Provided entries: Begin

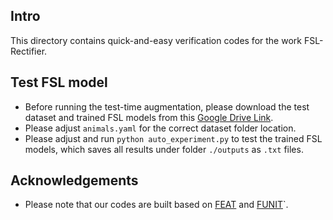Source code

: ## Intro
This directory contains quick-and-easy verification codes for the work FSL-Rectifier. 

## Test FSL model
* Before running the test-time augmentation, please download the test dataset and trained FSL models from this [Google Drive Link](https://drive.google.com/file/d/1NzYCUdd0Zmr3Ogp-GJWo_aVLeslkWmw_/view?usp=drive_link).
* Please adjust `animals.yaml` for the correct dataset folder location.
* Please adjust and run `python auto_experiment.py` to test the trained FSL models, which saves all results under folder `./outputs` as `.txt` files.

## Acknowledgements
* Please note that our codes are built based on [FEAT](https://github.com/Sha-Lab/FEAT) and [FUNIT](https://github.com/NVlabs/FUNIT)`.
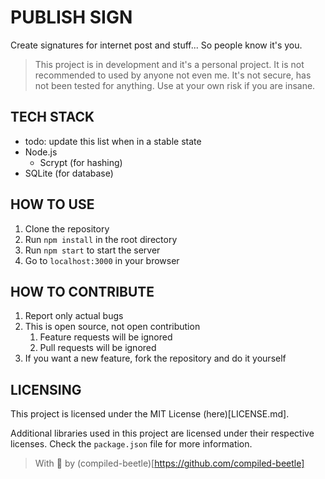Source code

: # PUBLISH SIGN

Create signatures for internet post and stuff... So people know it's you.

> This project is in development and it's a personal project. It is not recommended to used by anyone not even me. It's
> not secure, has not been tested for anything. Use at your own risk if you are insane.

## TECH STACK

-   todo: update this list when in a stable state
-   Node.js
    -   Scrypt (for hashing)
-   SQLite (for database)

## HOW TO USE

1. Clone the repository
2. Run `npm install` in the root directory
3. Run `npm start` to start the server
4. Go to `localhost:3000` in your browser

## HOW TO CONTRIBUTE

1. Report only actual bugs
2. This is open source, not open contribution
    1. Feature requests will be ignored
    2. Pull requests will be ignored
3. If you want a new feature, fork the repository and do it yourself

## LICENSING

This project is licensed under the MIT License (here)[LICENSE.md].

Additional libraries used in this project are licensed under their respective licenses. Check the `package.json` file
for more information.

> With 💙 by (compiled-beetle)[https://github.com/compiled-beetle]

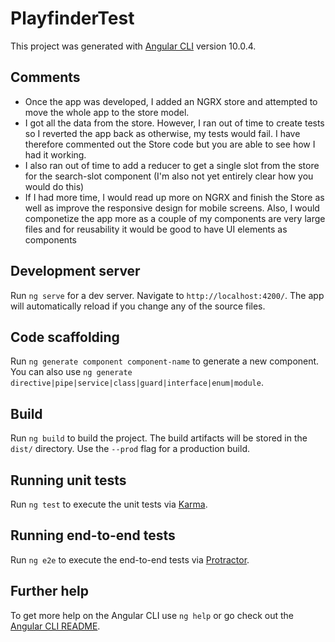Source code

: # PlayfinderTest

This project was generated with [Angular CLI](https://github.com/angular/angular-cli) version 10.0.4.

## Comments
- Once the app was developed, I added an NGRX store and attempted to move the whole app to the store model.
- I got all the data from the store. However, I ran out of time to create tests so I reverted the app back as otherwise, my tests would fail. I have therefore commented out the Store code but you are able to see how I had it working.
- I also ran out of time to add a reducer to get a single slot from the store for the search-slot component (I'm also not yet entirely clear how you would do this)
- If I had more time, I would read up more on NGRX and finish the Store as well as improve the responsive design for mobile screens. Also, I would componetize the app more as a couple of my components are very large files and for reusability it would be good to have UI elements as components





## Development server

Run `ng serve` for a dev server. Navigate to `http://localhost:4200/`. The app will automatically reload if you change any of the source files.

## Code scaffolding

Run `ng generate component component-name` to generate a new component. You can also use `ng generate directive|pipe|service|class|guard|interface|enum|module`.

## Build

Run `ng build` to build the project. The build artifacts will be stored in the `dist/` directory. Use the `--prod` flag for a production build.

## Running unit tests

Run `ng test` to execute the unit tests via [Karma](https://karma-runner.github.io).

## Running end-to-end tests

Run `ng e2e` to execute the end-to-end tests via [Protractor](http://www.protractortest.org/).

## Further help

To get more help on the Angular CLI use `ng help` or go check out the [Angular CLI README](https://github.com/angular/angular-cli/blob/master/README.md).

Provided entries: End
Provided entries: Begin

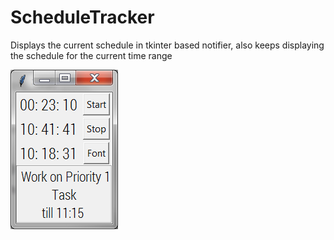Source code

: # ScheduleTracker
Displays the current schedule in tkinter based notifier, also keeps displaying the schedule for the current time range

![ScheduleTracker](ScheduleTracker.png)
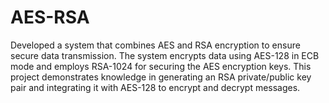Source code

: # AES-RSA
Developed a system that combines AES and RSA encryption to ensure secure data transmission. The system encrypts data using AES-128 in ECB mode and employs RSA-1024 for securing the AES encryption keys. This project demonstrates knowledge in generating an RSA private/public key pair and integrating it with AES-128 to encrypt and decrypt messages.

Provided entries: End
Provided entries: Begin

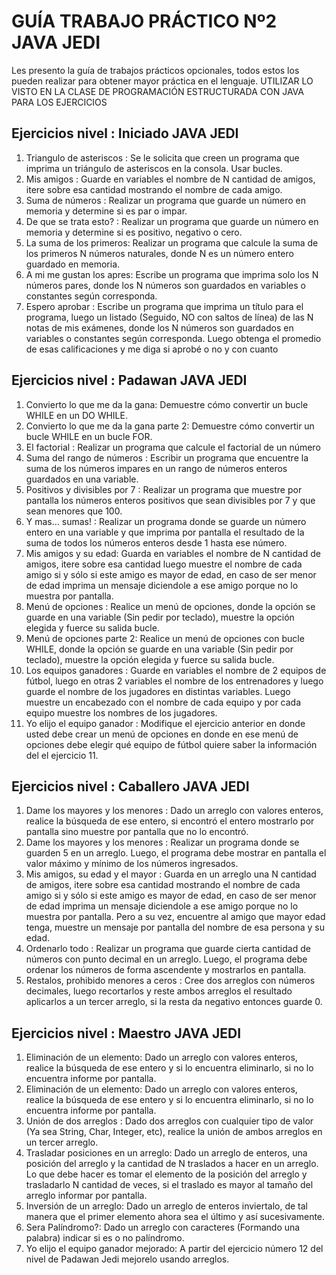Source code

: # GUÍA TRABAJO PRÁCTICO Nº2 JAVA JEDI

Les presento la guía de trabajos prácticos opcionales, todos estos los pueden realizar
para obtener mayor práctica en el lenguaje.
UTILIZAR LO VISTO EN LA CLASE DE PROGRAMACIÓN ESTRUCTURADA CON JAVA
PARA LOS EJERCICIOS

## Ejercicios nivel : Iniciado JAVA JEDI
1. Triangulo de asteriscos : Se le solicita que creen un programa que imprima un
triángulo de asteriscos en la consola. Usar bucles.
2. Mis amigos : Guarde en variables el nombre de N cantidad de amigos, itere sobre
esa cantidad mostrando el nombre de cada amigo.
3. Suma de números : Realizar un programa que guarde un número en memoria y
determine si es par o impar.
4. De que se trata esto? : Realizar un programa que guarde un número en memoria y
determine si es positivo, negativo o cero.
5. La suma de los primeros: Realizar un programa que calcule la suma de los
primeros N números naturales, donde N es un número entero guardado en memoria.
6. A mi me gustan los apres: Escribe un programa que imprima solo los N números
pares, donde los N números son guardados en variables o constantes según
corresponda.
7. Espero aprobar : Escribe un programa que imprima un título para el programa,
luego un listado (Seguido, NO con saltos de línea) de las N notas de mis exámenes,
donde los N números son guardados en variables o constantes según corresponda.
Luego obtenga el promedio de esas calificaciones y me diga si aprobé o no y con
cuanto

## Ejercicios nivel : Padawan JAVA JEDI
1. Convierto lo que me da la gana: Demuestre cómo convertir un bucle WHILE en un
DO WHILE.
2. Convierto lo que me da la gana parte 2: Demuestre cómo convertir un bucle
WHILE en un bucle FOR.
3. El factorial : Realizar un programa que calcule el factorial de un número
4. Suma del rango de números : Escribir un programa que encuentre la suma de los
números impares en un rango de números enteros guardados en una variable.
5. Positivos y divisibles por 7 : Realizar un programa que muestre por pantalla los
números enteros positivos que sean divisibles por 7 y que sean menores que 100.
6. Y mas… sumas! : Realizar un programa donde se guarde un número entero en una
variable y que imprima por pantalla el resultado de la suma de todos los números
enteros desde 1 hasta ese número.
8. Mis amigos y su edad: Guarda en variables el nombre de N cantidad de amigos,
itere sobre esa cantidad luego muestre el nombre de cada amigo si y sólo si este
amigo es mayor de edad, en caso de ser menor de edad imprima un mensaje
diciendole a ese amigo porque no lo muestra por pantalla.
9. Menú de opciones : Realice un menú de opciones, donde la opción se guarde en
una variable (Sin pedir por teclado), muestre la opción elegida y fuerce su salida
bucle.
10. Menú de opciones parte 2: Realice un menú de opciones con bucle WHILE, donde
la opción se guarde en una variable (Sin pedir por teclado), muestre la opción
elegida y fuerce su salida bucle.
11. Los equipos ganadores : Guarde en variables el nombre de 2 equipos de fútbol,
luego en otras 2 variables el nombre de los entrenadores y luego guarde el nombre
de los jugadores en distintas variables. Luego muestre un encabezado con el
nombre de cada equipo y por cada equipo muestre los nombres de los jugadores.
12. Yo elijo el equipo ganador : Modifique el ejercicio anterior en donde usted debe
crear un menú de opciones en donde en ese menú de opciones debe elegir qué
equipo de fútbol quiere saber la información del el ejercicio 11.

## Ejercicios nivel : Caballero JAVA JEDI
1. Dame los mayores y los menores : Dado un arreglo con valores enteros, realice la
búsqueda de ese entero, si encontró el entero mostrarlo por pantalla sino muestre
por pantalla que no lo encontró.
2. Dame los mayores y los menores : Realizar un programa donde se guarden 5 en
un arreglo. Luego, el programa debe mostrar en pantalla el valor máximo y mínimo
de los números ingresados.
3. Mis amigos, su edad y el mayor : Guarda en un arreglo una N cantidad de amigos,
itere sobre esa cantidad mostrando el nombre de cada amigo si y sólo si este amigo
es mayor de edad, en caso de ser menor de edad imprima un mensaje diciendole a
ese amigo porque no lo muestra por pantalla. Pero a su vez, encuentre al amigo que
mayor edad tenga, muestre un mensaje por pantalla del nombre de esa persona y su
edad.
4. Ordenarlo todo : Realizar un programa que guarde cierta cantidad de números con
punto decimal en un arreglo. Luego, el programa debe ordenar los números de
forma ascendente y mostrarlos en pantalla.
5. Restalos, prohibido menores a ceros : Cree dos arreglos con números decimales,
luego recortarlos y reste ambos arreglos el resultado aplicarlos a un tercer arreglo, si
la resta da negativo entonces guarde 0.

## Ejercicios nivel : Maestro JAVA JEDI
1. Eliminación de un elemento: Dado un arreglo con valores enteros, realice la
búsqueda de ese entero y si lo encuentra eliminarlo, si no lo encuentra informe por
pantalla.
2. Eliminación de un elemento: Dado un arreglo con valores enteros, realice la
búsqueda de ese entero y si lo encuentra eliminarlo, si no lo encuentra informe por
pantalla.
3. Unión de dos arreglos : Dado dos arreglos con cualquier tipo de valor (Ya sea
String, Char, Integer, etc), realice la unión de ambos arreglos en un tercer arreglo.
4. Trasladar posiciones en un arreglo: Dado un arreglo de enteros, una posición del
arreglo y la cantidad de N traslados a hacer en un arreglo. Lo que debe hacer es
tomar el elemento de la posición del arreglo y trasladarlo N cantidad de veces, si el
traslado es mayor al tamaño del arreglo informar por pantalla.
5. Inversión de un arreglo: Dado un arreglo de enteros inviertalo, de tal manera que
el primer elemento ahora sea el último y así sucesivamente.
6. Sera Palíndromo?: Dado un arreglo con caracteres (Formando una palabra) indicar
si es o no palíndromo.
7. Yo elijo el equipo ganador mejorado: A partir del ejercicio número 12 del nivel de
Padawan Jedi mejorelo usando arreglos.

Provided entries: End

Given the data above, which lines hold the string "menú"? Return them.

9. Menú de opciones : Realice un menú de opciones, donde la opción se guarde en
10. Menú de opciones parte 2: Realice un menú de opciones con bucle WHILE, donde
crear un menú de opciones en donde en ese menú de opciones debe elegir qué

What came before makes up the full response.